(Saved data entries)
= = = = = = =

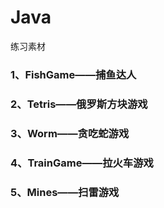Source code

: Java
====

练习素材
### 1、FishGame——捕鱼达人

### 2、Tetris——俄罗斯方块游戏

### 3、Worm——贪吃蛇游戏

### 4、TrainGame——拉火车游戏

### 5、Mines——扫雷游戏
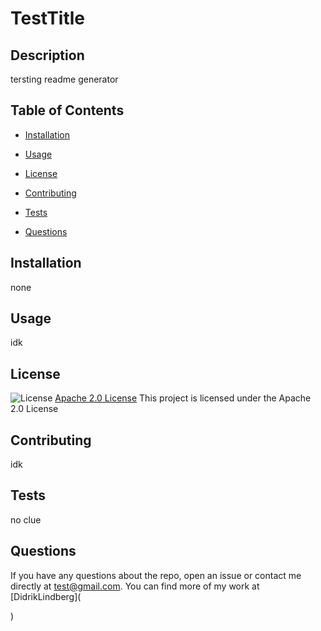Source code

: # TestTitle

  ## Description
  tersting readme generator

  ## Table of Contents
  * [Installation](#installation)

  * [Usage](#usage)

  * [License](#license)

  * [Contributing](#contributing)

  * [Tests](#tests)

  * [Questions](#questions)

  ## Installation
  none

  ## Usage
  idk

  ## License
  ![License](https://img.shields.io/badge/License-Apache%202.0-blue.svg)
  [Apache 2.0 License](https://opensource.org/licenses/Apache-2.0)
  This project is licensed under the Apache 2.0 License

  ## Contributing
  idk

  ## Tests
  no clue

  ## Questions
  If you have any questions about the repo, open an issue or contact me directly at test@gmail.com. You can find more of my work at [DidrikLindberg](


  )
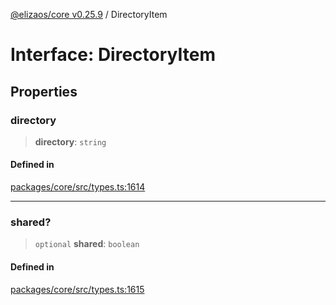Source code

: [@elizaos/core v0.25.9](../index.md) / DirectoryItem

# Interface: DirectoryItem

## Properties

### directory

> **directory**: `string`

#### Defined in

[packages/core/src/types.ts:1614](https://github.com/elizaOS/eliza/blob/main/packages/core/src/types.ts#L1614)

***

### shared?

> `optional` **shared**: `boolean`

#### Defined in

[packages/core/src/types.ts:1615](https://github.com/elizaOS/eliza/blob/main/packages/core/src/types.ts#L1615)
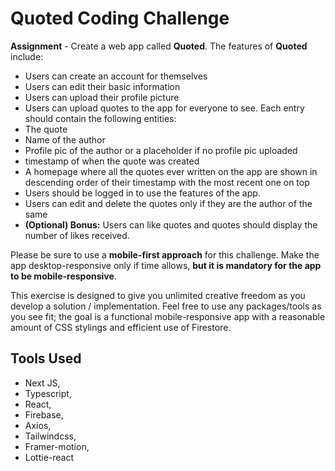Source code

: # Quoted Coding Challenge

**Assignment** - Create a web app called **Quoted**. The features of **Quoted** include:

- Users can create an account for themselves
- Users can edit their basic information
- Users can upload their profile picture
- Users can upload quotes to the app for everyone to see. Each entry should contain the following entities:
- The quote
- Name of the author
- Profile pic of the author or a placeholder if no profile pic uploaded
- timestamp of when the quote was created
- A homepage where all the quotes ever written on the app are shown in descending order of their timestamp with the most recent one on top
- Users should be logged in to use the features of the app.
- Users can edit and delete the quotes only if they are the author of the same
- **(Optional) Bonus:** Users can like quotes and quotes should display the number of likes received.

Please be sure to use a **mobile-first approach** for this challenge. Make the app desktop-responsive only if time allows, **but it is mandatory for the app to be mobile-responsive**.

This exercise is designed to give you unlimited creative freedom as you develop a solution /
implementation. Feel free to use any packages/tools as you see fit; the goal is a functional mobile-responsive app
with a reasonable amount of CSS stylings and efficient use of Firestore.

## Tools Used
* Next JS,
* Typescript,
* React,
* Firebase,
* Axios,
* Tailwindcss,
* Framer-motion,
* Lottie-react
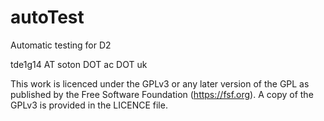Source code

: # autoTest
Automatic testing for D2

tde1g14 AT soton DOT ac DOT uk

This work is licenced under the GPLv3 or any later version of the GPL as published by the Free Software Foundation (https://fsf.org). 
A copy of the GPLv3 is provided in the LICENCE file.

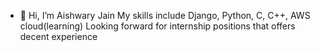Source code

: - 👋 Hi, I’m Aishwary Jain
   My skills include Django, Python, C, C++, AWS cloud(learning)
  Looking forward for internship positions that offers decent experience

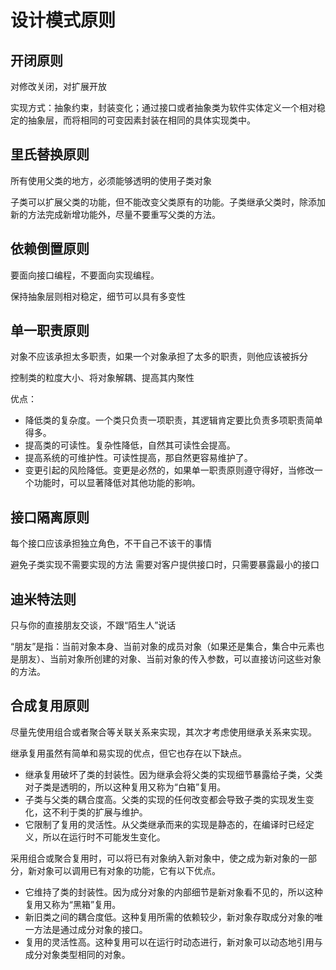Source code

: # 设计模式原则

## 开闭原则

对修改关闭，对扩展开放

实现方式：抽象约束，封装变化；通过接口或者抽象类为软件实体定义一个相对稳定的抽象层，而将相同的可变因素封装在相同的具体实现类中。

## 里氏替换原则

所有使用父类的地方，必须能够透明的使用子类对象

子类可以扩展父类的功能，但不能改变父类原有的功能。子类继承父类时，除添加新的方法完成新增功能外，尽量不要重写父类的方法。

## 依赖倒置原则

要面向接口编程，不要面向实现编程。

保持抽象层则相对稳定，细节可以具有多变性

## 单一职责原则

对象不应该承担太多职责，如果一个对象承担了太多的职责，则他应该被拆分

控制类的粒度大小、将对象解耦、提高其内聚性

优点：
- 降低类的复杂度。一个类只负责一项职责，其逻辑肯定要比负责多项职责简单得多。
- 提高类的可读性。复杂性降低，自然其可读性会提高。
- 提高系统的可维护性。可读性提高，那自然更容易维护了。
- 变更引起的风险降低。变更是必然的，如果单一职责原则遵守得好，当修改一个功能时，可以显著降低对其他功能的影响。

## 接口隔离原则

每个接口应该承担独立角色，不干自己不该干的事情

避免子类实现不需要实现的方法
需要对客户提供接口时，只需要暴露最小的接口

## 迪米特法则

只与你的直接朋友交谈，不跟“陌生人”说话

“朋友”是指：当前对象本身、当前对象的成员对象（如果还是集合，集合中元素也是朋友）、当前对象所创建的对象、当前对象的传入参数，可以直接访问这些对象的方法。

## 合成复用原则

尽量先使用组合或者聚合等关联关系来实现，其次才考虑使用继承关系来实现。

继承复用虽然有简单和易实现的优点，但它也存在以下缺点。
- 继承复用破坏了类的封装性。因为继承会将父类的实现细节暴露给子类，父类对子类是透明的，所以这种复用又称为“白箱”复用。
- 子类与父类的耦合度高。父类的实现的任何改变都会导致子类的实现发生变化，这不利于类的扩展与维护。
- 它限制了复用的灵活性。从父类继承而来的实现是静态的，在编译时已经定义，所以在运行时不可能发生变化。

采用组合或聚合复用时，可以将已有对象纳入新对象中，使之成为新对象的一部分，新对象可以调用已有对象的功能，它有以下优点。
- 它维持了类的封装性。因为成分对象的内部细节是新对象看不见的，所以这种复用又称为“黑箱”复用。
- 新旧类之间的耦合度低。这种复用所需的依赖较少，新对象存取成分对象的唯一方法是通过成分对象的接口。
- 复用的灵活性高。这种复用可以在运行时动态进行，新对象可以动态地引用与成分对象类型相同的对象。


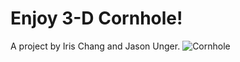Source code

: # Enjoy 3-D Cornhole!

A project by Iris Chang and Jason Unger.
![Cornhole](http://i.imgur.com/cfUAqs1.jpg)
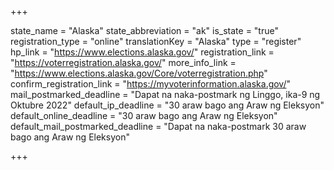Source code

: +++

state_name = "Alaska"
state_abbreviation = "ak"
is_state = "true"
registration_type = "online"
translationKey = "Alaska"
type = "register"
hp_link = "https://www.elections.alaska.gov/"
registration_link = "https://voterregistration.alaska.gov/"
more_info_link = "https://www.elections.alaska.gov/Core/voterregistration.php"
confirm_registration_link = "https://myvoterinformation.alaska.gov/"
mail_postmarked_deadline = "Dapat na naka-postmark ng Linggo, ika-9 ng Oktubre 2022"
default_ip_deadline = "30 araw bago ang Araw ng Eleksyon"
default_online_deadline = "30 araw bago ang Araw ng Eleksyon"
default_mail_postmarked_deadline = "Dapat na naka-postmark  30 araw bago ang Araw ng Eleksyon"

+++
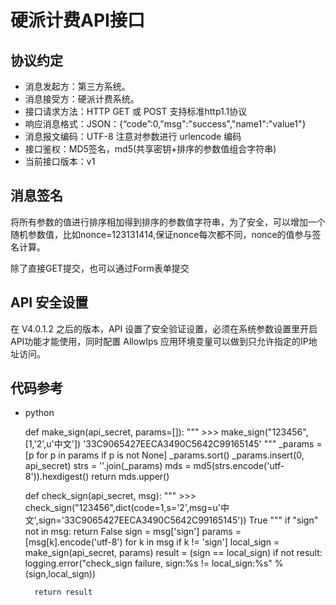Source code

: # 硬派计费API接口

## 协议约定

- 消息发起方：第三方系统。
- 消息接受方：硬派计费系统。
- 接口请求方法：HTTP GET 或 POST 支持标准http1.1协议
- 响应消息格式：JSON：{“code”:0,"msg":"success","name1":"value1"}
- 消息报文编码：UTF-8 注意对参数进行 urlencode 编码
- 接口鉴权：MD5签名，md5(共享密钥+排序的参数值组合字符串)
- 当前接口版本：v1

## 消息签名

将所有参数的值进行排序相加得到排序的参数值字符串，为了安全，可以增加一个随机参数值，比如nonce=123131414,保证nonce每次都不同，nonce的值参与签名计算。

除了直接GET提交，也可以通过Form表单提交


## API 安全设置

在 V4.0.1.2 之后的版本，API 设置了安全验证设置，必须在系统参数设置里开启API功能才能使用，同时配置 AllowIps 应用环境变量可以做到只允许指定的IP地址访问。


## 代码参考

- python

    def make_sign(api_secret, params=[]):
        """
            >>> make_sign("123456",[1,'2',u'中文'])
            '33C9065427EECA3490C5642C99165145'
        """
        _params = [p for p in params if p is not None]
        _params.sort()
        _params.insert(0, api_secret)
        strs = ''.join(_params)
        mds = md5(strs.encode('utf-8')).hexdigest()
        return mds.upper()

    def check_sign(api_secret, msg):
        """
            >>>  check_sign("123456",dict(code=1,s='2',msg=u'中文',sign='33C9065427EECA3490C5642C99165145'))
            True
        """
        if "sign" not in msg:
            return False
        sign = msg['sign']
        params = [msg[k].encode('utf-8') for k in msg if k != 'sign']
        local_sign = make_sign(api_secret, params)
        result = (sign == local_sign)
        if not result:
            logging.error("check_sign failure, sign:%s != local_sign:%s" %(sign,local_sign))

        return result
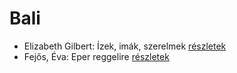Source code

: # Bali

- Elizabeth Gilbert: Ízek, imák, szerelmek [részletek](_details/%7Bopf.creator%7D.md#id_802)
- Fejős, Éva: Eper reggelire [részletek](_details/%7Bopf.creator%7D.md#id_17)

= = = = = = =

▸ About this exercise
Scan the preceding records line by line, and state how many lines contain "részletek". Nothing else belongs in the answer.

▸ Task result
2